Smooth Muscle Cell Seeding on Decellularized Porcine Saphenous Vein Scaffolds –A Step Towards Functional Tissue Engineered Blood Vessels

The need for improved autologous tissue engineered blood vessels (TBEV) for vascular replacement is unequivocal. To this end, the over‐riding goal of our vascular research program is to develop TEBV that more closely approximate native vasculature. To this end, we have utilized an approach that combines dual‐seeding of endothelial and smooth muscle cells on decellularized arterial scaffolds (DAS) followed by bioreactor preconditioning. A major barrier to this approach is the limited migration of SMC into the medial layer of the DAS. To overcome this limitation, the current studies explored the potential of decellularized venous scaffolds (DVS).
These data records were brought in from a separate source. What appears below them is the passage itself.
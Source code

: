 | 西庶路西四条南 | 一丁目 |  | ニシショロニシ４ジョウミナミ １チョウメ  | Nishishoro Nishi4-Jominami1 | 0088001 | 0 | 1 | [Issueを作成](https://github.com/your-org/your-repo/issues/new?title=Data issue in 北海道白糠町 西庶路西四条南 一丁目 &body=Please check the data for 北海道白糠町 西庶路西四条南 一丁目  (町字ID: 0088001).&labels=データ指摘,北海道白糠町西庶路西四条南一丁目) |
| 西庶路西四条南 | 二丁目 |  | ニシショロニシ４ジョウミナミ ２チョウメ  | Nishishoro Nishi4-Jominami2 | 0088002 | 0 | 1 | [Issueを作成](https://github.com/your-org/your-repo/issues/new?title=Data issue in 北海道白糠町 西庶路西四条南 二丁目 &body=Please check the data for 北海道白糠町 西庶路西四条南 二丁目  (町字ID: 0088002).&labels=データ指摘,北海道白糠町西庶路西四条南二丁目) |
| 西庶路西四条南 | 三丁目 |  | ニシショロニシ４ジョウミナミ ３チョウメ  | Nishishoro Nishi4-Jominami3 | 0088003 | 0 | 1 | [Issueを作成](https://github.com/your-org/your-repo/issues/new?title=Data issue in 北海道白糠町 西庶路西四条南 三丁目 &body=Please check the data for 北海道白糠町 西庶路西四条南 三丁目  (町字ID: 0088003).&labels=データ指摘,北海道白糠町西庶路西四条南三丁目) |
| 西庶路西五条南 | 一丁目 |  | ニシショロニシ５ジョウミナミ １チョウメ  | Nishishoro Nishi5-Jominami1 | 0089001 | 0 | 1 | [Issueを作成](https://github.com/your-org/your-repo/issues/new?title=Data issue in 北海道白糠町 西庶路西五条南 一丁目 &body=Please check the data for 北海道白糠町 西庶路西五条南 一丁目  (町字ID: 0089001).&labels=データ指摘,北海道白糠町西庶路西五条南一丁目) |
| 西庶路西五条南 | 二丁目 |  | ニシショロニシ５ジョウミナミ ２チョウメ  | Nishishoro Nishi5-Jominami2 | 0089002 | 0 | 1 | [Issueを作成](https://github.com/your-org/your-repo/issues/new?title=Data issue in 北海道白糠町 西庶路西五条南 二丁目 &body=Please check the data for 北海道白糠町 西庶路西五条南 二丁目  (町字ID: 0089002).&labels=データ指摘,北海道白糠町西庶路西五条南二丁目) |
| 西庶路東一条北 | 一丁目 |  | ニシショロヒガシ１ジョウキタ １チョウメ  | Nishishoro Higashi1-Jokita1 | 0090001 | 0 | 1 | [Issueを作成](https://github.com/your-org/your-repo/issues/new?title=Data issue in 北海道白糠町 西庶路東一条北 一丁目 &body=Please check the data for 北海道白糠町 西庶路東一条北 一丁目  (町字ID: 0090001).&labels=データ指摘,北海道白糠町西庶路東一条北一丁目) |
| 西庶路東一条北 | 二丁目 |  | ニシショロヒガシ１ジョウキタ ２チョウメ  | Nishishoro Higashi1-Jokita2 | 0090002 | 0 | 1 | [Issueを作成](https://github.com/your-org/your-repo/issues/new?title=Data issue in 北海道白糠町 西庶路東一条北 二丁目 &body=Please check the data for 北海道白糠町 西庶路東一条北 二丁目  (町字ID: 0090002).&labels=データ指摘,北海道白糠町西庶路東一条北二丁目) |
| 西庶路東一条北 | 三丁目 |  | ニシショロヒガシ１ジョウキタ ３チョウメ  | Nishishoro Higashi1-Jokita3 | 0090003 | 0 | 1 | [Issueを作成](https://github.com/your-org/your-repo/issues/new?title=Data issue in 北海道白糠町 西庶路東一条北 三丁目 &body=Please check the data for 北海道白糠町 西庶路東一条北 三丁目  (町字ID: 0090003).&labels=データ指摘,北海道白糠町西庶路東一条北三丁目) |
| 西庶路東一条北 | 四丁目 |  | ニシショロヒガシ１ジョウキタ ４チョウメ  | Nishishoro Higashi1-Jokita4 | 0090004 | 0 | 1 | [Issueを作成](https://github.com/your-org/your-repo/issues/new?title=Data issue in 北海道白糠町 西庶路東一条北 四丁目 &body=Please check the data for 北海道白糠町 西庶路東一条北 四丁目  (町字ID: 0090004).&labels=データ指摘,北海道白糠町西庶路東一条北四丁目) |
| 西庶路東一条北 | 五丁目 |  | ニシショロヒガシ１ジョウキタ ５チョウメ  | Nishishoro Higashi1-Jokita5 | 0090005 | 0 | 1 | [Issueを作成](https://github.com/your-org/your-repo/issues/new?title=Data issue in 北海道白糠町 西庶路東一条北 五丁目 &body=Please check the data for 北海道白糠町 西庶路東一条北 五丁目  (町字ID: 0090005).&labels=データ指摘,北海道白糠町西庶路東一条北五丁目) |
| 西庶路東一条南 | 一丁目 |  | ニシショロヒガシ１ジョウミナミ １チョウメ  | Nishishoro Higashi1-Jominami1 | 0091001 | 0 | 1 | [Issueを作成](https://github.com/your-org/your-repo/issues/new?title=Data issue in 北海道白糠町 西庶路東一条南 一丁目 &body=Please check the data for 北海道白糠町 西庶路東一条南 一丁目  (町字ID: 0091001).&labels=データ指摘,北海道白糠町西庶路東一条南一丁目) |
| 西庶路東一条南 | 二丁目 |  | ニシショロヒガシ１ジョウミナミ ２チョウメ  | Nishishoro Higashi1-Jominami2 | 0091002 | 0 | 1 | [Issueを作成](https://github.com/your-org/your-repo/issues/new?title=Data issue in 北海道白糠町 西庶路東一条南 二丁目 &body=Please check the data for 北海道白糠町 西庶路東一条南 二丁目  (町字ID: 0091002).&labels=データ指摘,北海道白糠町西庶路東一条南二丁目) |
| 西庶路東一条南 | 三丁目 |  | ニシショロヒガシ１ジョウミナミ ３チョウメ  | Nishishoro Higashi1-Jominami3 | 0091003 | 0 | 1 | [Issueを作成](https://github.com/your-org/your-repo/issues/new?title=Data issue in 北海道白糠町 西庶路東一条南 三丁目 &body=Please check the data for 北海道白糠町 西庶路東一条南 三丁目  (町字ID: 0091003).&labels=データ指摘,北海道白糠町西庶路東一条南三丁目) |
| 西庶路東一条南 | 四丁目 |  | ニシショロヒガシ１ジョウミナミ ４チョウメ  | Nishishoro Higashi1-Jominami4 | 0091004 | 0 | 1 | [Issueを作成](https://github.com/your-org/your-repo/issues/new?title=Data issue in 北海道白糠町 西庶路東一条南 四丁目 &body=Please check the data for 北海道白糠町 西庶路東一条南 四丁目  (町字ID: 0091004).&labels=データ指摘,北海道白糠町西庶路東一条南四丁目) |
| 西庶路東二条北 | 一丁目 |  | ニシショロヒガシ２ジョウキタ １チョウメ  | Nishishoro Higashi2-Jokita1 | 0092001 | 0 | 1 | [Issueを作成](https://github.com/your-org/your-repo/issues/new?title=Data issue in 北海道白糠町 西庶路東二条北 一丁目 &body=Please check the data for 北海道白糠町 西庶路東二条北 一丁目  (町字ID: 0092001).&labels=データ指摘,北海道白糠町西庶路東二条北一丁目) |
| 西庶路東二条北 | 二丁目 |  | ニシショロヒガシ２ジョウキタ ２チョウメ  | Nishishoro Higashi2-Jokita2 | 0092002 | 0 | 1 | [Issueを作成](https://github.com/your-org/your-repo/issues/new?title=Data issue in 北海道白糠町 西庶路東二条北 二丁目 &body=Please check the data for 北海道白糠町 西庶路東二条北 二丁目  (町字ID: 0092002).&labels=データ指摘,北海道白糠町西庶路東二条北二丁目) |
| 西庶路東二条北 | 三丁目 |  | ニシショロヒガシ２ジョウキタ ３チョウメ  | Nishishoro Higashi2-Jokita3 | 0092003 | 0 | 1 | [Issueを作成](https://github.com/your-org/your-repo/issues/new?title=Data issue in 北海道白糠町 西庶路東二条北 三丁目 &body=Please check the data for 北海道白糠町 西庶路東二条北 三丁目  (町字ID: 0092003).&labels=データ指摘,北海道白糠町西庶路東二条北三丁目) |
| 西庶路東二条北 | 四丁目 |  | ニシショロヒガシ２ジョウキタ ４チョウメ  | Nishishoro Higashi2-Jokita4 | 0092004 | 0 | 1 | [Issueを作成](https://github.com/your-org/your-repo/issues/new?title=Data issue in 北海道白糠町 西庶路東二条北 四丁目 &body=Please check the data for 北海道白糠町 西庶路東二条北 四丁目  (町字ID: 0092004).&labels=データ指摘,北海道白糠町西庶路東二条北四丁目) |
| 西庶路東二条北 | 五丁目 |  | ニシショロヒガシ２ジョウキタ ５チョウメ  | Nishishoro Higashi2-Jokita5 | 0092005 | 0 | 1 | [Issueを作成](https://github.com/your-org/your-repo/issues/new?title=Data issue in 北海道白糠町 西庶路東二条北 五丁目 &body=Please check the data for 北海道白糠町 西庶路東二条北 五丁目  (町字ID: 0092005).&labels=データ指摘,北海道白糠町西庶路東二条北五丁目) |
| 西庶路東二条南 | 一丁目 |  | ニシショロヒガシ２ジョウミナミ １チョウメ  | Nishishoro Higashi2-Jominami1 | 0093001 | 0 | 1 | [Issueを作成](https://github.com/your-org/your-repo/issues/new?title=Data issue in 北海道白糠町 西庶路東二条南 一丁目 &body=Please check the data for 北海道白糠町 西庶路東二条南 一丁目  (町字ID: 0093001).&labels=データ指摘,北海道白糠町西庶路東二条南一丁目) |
DVS were statically seeded with SMC for 2 hours and preconditioned in a bioreactor with either pulsatile flow (60 bpm /80‐120 mm Hg) or steady flow (100 mm Hg) for two weeks. The effect of cyclic strain preconditioning on attachment, proliferation and migration of SMCs was evaluated with H&E, Trichrome and DAPI. Our preliminary data suggest that seeded SMC adhere to and proliferate on DVS. We also demonstrated that cyclic preconditioning using pulsatile flow improves SMC migration and integration/ingrowth into the medial layer of the scaffold. Although further study is required, these initial data are encouraging and indicate that in vitro conditioning of DVS may produce TEBV that more closely mimic the architecture and physiological characteristics of native arteries.